The Dermatology Association of Radiation Therapy (DART) recently announced the publication of the first large retrospective cohort study evaluating the impact of neighborhood-level socioeconomic deprivation and patient-level comorbidities on freedom from recurrence following image-guided superficial radiation therapy (IGSRT) for nonmelanoma skin cancer (NMSC).1
The study, published in Cancers,2 found that these factors did not significantly impact recurrence rates, reinforcing IGSRT as a viable treatment option for patients who cannot or choose not to undergo surgery.
The study’s results indicate that freedom from recurrence remains consistent across different levels of neighborhood deprivation and patient comorbidity burdens. Over 2-, 4-, and 6-year follow-up periods, no significant variation was observed in recurrence rates based on these factors.
Dermatology Times spoke with Erin McClure, MD, a first-year resident in a transitional year program at Geauga University Hospitals, who will begin her dermatology residency at Oregon Health and Science University in July. McClure has been engaged in IGSRT research for several years and expressed enthusiasm about the growing field.
"This is an area I'm very excited about," she said.
McClure noted that the study aimed to address a gap in the literature. "There weren't any other studies on how comorbidities or socioeconomic status impact outcomes following IGSRT on nonmelanoma skin cancers,” she said.
Given that the median age of the cohort was 75—older than the national average age of 70 for an NMSC diagnosis3—the study examined whether comorbidity burden affected treatment outcomes. "Older patients tend to have more comorbidities, so we wanted to see how comorbidity burden impacted outcomes from treatment with IGSRT," she explained.
Previous studies have shown that lower socioeconomic status (SES) can negatively impact cancer treatment outcomes due to a variety of factors.4 "SES is complex and interacts with comorbidities with respect to patient outcomes," McClure said.

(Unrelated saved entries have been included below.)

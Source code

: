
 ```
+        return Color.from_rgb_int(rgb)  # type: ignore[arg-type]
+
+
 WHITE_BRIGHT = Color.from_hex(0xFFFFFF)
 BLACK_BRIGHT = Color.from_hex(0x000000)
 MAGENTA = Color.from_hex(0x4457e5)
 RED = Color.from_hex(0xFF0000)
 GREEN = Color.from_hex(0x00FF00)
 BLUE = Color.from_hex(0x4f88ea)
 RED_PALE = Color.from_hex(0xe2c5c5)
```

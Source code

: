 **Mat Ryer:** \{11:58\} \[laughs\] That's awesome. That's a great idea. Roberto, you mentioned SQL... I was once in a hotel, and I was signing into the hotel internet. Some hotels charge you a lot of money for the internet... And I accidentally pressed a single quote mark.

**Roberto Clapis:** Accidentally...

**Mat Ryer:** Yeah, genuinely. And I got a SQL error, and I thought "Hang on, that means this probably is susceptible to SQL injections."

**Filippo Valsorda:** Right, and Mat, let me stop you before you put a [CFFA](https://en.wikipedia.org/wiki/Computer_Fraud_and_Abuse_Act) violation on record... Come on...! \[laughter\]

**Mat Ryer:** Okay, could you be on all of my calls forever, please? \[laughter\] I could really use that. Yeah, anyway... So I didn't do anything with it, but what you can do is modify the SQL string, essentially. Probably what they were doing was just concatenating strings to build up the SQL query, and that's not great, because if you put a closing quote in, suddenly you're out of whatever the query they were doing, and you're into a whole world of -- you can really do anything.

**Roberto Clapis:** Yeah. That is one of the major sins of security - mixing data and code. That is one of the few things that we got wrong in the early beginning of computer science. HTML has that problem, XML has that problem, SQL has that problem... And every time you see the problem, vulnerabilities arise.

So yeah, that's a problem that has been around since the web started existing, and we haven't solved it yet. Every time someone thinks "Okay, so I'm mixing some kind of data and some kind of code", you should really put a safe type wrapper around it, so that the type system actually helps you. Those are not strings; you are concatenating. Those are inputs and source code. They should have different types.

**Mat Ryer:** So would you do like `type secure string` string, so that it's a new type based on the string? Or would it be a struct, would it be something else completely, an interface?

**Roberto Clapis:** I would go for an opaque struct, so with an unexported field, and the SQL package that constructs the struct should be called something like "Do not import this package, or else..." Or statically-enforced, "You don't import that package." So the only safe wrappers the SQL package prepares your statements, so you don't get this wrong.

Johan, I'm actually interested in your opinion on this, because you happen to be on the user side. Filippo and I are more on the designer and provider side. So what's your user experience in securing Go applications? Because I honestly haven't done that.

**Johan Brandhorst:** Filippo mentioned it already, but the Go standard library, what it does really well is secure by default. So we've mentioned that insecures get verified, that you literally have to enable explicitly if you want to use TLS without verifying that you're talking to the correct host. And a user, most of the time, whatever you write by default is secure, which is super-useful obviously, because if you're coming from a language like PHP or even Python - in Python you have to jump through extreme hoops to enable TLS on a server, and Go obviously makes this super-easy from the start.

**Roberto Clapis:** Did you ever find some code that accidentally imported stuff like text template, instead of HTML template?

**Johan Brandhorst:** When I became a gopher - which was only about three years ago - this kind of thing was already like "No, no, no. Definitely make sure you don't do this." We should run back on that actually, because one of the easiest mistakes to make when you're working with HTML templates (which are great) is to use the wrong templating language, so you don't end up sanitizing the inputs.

Additionally, the research highlights disparities in access to dermatological radiation therapy, particularly between urban and rural areas. Nearly three-quarters of the study’s cohort resided in metropolitan areas with populations exceeding 250,000, suggesting that patients in urban regions have greater access to IGSRT.
“We do tend to see higher UV exposure in more rural populations, which leads to increased risk of skin cancer, and there's a lower density of dermatologists out in rural areas, so there's reduced access to care,” she noted.
Despite these variables, the study’s findings indicated that neither socioeconomic status nor comorbidity burden significantly affected patient outcomes with IGSRT.
McClure emphasized that IGSRT has the potential to enhance access to dermatologic care.
"I think one of the exciting things of this technology is its ability to improve access for patients,” she said, clarifying that IGSRT is not meant to replace Mohs surgery." I don't think IGSRT should be viewed as a competitor to Mohs surgery. Rather, it can be used alongside Mohs surgery. This just increases access patients would have to care."
One of the most significant advantages of IGSRT, according to McClure, is that it empowers patients with choice.
"For decades, both nonmelanoma skin cancers, with the exception of small or thin basal cell carcinomas, really only had one treatment option, which is surgery. But now, patients have access to a non-surgical option with a similar cure rate to surgery,” she said. “This is really big for people who prefer to avoid surgery or are not good surgical candidates."
"The big takeaway is: IGSRT is not going to replace surgery, but it's an additional first-line tool for the dermatologist’s tool belt,” McClure concluded.